* [Required action] Would you print all of the entries word for word?

::: Data provided :::

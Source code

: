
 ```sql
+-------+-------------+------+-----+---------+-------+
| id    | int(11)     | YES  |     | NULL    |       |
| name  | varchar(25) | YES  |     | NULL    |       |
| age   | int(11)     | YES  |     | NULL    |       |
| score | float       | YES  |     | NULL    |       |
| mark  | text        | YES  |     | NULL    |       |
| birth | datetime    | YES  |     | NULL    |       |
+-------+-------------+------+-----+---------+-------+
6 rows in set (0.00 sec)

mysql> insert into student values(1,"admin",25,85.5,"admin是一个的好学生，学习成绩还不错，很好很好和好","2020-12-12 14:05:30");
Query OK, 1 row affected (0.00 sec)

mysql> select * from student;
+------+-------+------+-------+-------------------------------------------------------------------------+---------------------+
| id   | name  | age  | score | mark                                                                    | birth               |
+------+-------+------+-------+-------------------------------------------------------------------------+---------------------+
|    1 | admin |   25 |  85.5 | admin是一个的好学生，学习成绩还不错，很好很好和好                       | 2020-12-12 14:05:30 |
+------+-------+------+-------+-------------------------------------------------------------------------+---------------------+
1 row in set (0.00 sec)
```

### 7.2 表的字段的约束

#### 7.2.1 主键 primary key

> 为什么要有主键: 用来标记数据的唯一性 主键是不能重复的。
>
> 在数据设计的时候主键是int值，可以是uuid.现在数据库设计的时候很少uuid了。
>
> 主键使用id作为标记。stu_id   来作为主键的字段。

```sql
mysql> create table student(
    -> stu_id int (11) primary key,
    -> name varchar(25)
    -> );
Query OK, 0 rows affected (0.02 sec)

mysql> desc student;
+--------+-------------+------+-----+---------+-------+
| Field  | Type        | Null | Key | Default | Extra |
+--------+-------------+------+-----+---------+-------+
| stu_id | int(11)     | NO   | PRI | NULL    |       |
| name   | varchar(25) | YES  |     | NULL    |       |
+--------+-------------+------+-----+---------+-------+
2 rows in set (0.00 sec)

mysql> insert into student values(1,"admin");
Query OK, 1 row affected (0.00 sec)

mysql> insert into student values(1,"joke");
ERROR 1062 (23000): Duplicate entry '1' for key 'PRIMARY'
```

:::

* [Answer space]
Source code

:
 ```sql
+-------+-------------+------+-----+---------+-------+
| id    | int(11)     | YES  |     | NULL    |       |
| name  | varchar(25) | YES  |     | NULL    |       |
| age   | int(11)     | YES  |     | NULL    |       |
| score | float       | YES  |     | NULL    |       |
| mark  | text        | YES  |     | NULL    |       |
| birth | datetime    | YES  |     | NULL    |       |
+-------+-------------+------+-----+---------+-------+
6 rows in set (0.00 sec)

mysql> insert into student values(1,"admin",25,85.5,"admin是一个的好学生，学习成绩还不错，很好很好和好","2020-12-12 14:05:30");
Query OK, 1 row affected (0.00 sec)

mysql> select * from student;
+------+-------+------+-------+-------------------------------------------------------------------------+---------------------+
| id   | name  | age  | score | mark                                                                    | birth               |
+------+-------+------+-------+-------------------------------------------------------------------------+---------------------+
|    1 | admin |   25 |  85.5 | admin是一个的好学生，学习成绩还不错，很好很好和好                       | 2020-12-12 14:05:30 |
+------+-------+------+-------+-------------------------------------------------------------------------+---------------------+
1 row in set (0.00 sec)
```

### 7.2 表的字段的约束

#### 7.2.1 主键 primary key

> 为什么要有主键: 用来标记数据的唯一性 主键是不能重复的。
>
> 在数据设计的时候主键是int值，可以是uuid.现在数据库设计的时候很少uuid了。
>
> 主键使用id作为标记。stu_id   来作为主键的字段。

```sql
mysql> create table student(
    -> stu_id int (11) primary key,
    -> name varchar(25)
    -> );
Query OK, 0 rows affected (0.02 sec)

mysql> desc student;
+--------+-------------+------+-----+---------+-------+
| Field  | Type        | Null | Key | Default | Extra |
+--------+-------------+------+-----+---------+-------+
| stu_id | int(11)     | NO   | PRI | NULL    |       |
| name   | varchar(25) | YES  |     | NULL    |       |
+--------+-------------+------+-----+---------+-------+
2 rows in set (0.00 sec)

mysql> insert into student values(1,"admin");
Query OK, 1 row affected (0.00 sec)

mysql> insert into student values(1,"joke");
ERROR 1062 (23000): Duplicate entry '1' for key 'PRIMARY'
```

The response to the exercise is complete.